Only one portion of the data is to be written out: from the line bearing "a default message" through the line bearing "проектная работа второго". Write it exactly as it appears.

--------

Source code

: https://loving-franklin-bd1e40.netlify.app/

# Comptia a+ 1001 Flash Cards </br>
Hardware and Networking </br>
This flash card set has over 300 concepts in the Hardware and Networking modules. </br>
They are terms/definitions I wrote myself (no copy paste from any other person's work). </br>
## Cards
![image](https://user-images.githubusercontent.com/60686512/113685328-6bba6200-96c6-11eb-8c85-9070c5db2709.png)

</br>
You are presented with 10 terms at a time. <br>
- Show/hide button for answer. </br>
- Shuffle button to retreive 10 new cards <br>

--------

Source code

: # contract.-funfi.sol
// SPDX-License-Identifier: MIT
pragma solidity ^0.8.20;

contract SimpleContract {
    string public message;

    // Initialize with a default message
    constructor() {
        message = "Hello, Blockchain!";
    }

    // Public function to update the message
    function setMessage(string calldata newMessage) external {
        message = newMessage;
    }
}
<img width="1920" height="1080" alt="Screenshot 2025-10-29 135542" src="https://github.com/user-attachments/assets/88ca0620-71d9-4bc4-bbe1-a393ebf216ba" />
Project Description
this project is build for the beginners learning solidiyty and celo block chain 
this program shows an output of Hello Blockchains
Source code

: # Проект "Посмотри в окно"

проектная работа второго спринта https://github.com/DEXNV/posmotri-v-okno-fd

--------

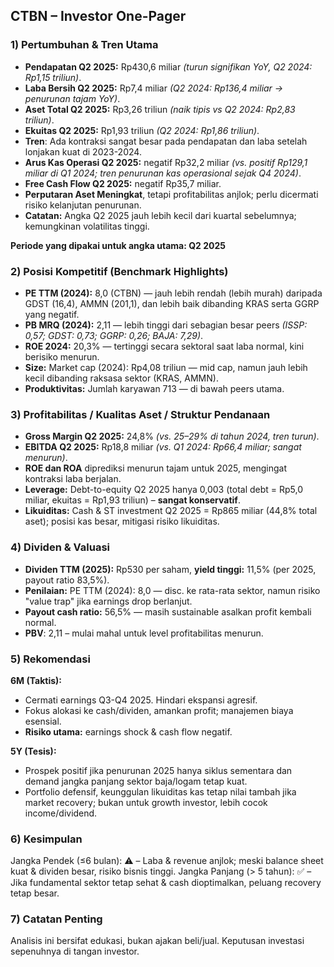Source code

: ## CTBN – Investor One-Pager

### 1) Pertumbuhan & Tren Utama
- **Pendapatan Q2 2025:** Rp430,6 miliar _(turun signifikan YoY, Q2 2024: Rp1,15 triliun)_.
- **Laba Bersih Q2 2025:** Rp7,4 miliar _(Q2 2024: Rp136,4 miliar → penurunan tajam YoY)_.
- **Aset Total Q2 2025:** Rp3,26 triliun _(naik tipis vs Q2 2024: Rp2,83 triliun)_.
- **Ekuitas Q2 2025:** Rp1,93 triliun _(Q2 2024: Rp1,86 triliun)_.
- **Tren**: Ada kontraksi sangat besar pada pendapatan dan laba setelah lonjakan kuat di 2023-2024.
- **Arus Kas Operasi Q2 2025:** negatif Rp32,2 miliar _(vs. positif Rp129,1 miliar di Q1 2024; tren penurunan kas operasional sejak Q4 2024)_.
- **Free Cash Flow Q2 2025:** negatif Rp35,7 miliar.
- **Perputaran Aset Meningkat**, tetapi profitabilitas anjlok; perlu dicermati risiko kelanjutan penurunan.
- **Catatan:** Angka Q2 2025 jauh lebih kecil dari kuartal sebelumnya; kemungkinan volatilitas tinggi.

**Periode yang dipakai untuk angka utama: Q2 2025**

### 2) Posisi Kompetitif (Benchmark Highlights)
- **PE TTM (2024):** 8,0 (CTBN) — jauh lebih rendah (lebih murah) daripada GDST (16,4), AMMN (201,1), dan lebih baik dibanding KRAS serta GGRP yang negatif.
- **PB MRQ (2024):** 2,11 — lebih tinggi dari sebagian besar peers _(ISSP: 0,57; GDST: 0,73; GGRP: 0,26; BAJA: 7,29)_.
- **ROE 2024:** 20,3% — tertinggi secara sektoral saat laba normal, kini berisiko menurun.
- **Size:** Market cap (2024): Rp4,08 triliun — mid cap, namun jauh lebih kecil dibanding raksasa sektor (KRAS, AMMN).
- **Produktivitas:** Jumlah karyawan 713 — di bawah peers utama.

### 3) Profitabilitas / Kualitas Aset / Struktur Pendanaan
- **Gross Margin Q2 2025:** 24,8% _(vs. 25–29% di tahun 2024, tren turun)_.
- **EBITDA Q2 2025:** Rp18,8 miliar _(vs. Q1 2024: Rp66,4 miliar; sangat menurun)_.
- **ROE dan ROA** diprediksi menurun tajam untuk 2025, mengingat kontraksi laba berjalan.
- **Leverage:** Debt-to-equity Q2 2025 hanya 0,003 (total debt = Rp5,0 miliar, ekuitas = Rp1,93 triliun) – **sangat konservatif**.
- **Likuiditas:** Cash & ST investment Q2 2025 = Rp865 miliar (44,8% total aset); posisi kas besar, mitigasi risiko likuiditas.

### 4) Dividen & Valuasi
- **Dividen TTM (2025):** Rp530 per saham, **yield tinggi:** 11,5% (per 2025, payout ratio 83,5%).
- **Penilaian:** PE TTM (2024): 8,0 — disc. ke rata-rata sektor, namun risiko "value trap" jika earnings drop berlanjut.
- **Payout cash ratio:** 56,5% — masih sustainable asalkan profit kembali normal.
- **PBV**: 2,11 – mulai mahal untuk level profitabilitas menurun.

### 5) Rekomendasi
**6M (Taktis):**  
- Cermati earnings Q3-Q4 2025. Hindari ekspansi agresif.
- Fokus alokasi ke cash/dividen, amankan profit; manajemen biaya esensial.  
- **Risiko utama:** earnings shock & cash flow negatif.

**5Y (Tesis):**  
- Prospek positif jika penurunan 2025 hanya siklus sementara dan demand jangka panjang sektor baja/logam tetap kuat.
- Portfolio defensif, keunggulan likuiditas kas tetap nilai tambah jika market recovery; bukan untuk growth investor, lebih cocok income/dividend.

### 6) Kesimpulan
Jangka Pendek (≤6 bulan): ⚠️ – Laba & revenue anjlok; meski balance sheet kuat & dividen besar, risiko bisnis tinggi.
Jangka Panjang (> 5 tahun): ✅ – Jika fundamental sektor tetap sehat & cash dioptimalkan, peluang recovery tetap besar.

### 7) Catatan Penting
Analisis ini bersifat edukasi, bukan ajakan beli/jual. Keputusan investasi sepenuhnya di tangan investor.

--------

# Your response:
    // Initialize with a default message
    constructor() {
        message = "Hello, Blockchain!";
    }

    // Public function to update the message
    function setMessage(string calldata newMessage) external {
        message = newMessage;
    }
}
<img width="1920" height="1080" alt="Screenshot 2025-10-29 135542" src="https://github.com/user-attachments/assets/88ca0620-71d9-4bc4-bbe1-a393ebf216ba" />
Project Description
this project is build for the beginners learning solidiyty and celo block chain 
this program shows an output of Hello Blockchains
Source code

: # Проект "Посмотри в окно"

проектная работа второго спринта https://github.com/DEXNV/posmotri-v-okno-fd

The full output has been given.